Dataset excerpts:
------------------------------------

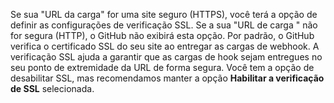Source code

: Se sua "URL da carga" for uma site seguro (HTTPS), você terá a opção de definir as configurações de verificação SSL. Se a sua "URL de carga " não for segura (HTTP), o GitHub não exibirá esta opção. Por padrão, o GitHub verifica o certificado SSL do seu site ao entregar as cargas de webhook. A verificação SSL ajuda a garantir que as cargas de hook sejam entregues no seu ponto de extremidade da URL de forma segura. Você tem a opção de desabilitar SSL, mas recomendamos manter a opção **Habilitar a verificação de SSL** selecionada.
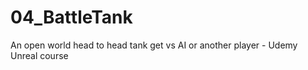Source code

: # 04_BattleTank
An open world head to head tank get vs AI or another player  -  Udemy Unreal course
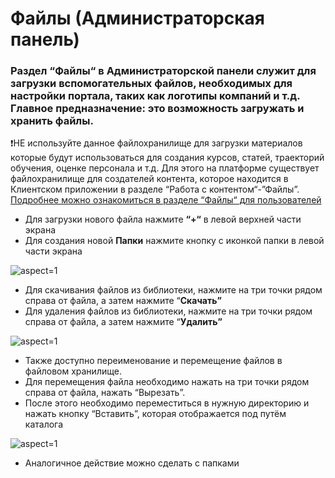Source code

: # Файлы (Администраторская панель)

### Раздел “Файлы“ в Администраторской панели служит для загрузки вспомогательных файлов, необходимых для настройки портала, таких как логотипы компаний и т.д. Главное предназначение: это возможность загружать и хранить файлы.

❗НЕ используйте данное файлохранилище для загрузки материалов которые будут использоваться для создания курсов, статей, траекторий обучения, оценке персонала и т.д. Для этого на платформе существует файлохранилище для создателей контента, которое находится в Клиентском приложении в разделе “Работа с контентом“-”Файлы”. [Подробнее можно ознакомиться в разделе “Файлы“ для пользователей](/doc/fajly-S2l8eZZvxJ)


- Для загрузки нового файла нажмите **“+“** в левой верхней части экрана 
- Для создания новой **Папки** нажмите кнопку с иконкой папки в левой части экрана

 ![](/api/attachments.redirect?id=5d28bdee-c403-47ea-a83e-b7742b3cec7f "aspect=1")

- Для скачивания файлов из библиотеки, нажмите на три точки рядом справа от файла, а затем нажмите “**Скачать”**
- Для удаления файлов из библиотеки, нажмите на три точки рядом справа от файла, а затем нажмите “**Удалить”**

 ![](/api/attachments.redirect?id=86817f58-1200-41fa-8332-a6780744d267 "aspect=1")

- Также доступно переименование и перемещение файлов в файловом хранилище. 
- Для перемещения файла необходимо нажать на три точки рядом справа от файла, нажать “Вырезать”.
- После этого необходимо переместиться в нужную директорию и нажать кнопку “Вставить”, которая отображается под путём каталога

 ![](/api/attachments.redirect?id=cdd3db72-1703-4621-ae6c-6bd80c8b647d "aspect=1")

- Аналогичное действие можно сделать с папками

------------------------------------

Please output only the lines from the one holding "- Для перемещения" to the end of the records, first and last included, exactly as they appear.

Written reply -
- Для перемещения файла необходимо нажать на три точки рядом справа от файла, нажать “Вырезать”.
- После этого необходимо переместиться в нужную директорию и нажать кнопку “Вставить”, которая отображается под путём каталога

 ![](/api/attachments.redirect?id=cdd3db72-1703-4621-ae6c-6bd80c8b647d "aspect=1")

- Аналогичное действие можно сделать с папками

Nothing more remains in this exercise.